Start of Data provided

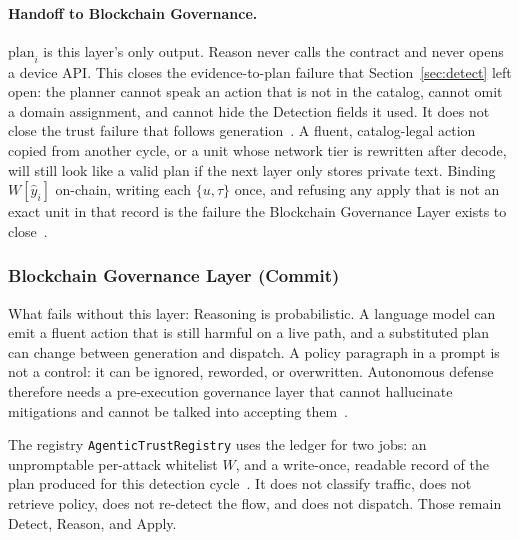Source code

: \documentclass[10pt, conference]{IEEEtran}
\begin{document}
\paragraph{Handoff to Blockchain Governance.}
$\mathrm{plan}_i$ is this layer's only output. Reason never calls the contract and never opens a device API. This closes the evidence-to-plan failure that Section~\ref{sec:detect} left open: the planner cannot speak an action that is not in the catalog, cannot omit a domain assignment, and cannot hide the Detection fields it used. It does not close the trust failure that follows generation~\cite{chhabra2026,pendli2025}. A fluent, catalog-legal action copied from another cycle, or a unit whose network tier is rewritten after decode, will still look like a valid plan if the next layer only stores private text. Binding $W[\hat{y}_i]$ on-chain, writing each $\{u,\tau\}$ once, and refusing any apply that is not an exact unit in that record is the failure the Blockchain Governance Layer exists to close~\cite{zhang2024exploit,jan2025}.

\subsubsection{Blockchain Governance Layer (Commit)}
\label{sec:commit}

What fails without this layer: Reasoning is probabilistic. A language model can emit a fluent action that is still harmful on a live path, and a substituted plan can change between generation and dispatch. A policy paragraph in a prompt is not a control: it can be ignored, reworded, or overwritten. Autonomous defense therefore needs a pre-execution governance layer that cannot hallucinate mitigations and cannot be talked into accepting them~\cite{karim2025,pendli2025,lazer2026,chhabra2026}.

The registry \texttt{AgenticTrustRegistry} uses the ledger for two jobs: an unpromptable per-attack whitelist $W$, and a write-once, readable record of the plan produced for this detection cycle~\cite{jan2025,zhang2024exploit}. It does not classify traffic, does not retrieve policy, does not re-detect the flow, and does not dispatch. Those remain Detect, Reason, and Apply.
\end{document}
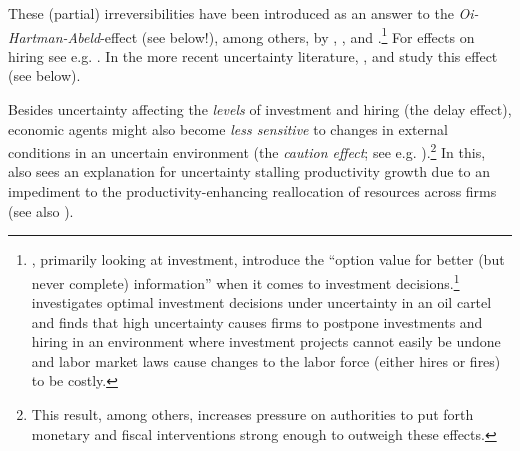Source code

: \documentclass[a4paper,11pt,listof=nochaptergap,oneside,pointednumbers,bibtotoc,bigheadings,liststotoc]{scrbook}
\theoremstyle{mysatz}
\theoremstyle{mydefinition}
\theoremstyle{mybemerkung}
\begin{document}
These (partial) irreversibilities have been introduced as an answer to the \textit{Oi-Hartman-Abeld}-effect (see below!), among others, by \citet{dixitandpindyck:94}, \citet{bernanke:83}, \citet{abelandeberly:96} and \citet{siegel:86}.\footnote{\citet{dixitandpindyck:94}, primarily looking at investment, introduce the ``option value for better (but never complete) information'' when it comes to investment decisions.\footnote{In fact, the term 'options-effect' in this context borrows from an analogy of option theory in finance.} \citet{bernanke:83} investigates optimal investment decisions under uncertainty in an oil cartel and finds that high uncertainty causes firms to postpone investments and hiring in an environment where investment projects cannot easily be undone and labor market laws cause changes to the labor force (either hires or fires) to be costly.} For effects on hiring see e.g. \citet{bentoliliaandbertola:90}. In the more recent uncertainty literature, \citet{bloom:09}, \citet{bloometal:12} and \citet{schaal:17} study this effect (see below).

Besides uncertainty affecting the \textit{levels} of investment and hiring (the delay effect), economic agents might also become \textit{less sensitive} to changes in external conditions in an uncertain environment (the \textit{caution effect}; see e.g. \citealp{bloom:09}).\footnote{This result, among others, increases pressure on authorities to put forth monetary and fiscal interventions strong enough to outweigh these effects.} In this, \citet{bloom:14} also sees an explanation for uncertainty stalling productivity growth due to an impediment to the productivity-enhancing reallocation of resources across firms (see also \citealp{bloometal:12}).\\
\end{document}
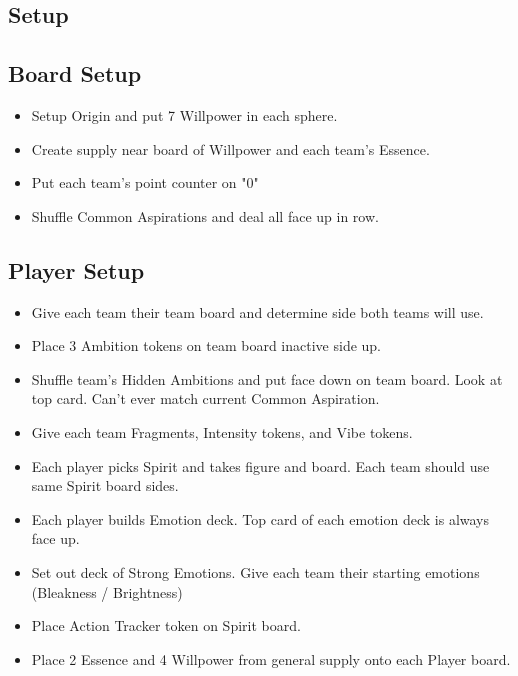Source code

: \documentclass[10pt]{article}
\newenvironment{itemizeCustom}
{\begin{itemize}
  \setlength{\itemsep}{1pt}
  \setlength{\parskip}{0pt}
  \setlength{\parsep}{0pt}}
{\end{itemize}}
\begin{document}
\begin{multicols*}{2}

\section*{Setup}
\subsection*{Board Setup}
\begin{itemizeCustom}
    \item Setup Origin and put 7 Willpower in each sphere.
    \item Create supply near board of Willpower and each team's Essence.
    \item Put each team's point counter on "0"
    \item Shuffle Common Aspirations and deal all face up in row.
\end{itemizeCustom}

\subsection*{Player Setup}
\begin{itemizeCustom}
    \item Give each team their team board and determine side both teams will use.
    \item Place 3 Ambition tokens on team board inactive side up.
    \item Shuffle team's Hidden Ambitions and put face down on team board. Look at top card. Can't ever match current Common Aspiration.
    \item Give each team Fragments, Intensity tokens, and Vibe tokens.
    \item Each player picks Spirit and takes figure and board. Each team should use same Spirit board sides.
    \item Each player builds Emotion deck. Top card of each emotion deck is always face up.
    \item Set out deck of Strong Emotions. Give each team their starting emotions (Bleakness / Brightness)
    \item Place Action Tracker token on Spirit board.
    \item Place 2 Essence and 4 Willpower from general supply onto each Player board.
\end{itemizeCustom}


\end{multicols*}
\end{document}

End of Data provided

(What the exercise asks) Gather from the data above every line with the string "setlength".

(Final answer)
  \setlength{\itemsep}{1pt}
  \setlength{\parskip}{0pt}
  \setlength{\parsep}{0pt}}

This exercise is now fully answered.